Sul tema è stata intervistata da Il Corriere della Sera una docente, Mariella Demichele, 51 anni, insegnante di italiano all’Istituto Agrario Sereni di Roma da oltre dieci anni. Quest’ultima ha fatto il punto sulla situazione, che appare peggiorata negli ultimi tempi, riportando in primis la sua esperienza quotidiana.
“Purtroppo notiamo che ci sono molti ragazzi che sono dolorosamente chiusi, rigidi. Sconnessi: non dal telefonino ma dal contesto”, ha detto la prof. “La situazione di disagio è evidente e preoccupante. Anche quando non sfocia nella violenza. Persino i docenti si trovano in difficoltà di fronte a queste situazioni: abbiamo esteso anche a loro la possibilità di rivolgersi alla psicologa della scuola perché ormai anche a loro viene richiesta una competenza psicologica che fino a poco tempo fa non era necessaria. Faremo anche dei corsi per insegnare loro nuove metodologie didattiche per poter gestire le classi più complicate”, ha continuato.
“Ci sono nelle prime classi problemi di vario tipo: una situazione di irrequietezza continua, turbolenze non paragonabili a quelle degli anni scorsi. Non sanno ascoltare, parlano tutti insieme, non hanno idea del contesto. Sono in uno stato di analfabetismo emotivo”.
Gli stessi genitori si trovano in difficoltà: “Quest’anno abbiamo già trattato una decina di casi e convocato cinque famiglie per episodi disciplinari. Solo due sono venute. Anche a loro abbiamo aperto lo sportello psicologico.
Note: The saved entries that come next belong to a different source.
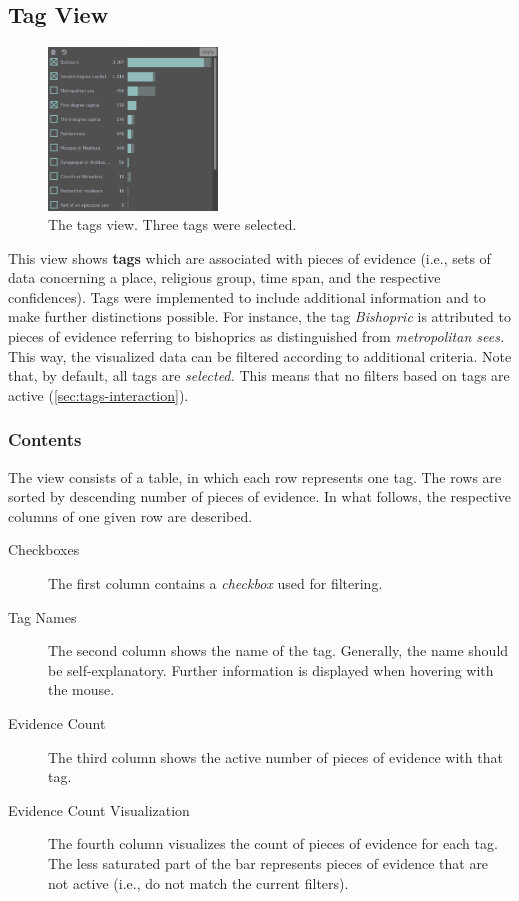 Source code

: \subsection{Tag View}
\label{sec:tags}

\begin{figure}[tb]
  \centering
  \includegraphics[width=0.4\textwidth]{../src/assets/visualization-documentation/tags.png}
  \caption{
    The tags view.
    Three tags were selected.
  }
  \label{fig:tags}
\end{figure}

This view shows \textbf{tags} which are associated with pieces of evidence (i.e., sets of data concerning a place, religious group, time span, and the respective confidences).
Tags were implemented to include additional information and to make further distinctions possible.
For instance, the tag \emph{Bishopric} is attributed to pieces of evidence referring to bishoprics as distinguished from \emph{metropolitan sees.}
This way, the visualized data can be filtered according to additional criteria.
Note that, by default, all tags are \emph{selected.}
This means that no filters based on tags are active (\cref{sec:tags-interaction}).


\subsubsection{Contents}

The view consists of a table, in which each row represents one tag.
The rows are sorted by descending number of pieces of evidence.
In what follows, the respective columns of one given row are described.

\begin{description}
  \item[Checkboxes]
    The first column contains a \emph{checkbox} used for filtering.

  \item[Tag Names]
    The second column shows the name of the tag.
    Generally, the name should be self-explanatory.
    Further information is displayed when hovering with the mouse.

  \item[Evidence Count]
    The third column shows the active number of pieces of evidence with that tag.

  \item[Evidence Count Visualization]
    The fourth column visualizes the count of pieces of evidence for each tag.
    The less saturated part of the bar represents pieces of evidence that are not active (i.e., do not match the current filters).
\end{description}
Ci sono genitori che ci confessano la loro incapacità a gestire i figli, l’impeto degli adolescenti. Un padre mi ha detto: io non sono più in grado di prendermi l’odio di mio figlio quando gli dico no”, ha raccontato la docente.
Spesso, parallelamente a questi episodi di violenza in classe, emergono le problematiche connesse all’uso dei telefoni in classe, negli ultimi tempi vietati da molti istituti. Gli smartphone, quasi sempre, sono usati per fare video riprendendo gli episodi violenti in classe. O, ancora, sono usati per perpetrare atti di cyberbullismo o di diffusione di immagini private. Secondo la professoressa, in ogni caso, la soluzione non sta nel divieto dei dispositivi: “Noi non condividiamo la pratica di non usarlo in classe. Vorremmo arrivare ad uno virtuoso responsabile anche per lavorare a scuola”.
Secondo l’insegnante sospendere gli studenti indisciplinati non ha senso, come ha fatto notare da poco anche lo psichiatra Paolo Crepet. Al contrario, perché non agire con l’obbligo di frequenza? “Cerchiamo di non usare la sospensione perché significa lasciare gli studenti fuori da scuola. Preferiamo la sospensione con obbligo di frequenza che è più educativa. Ma da noi può capitare di dover prendere questa decisione al massimo in un caso all’anno” ha concluso Mariella Demichele.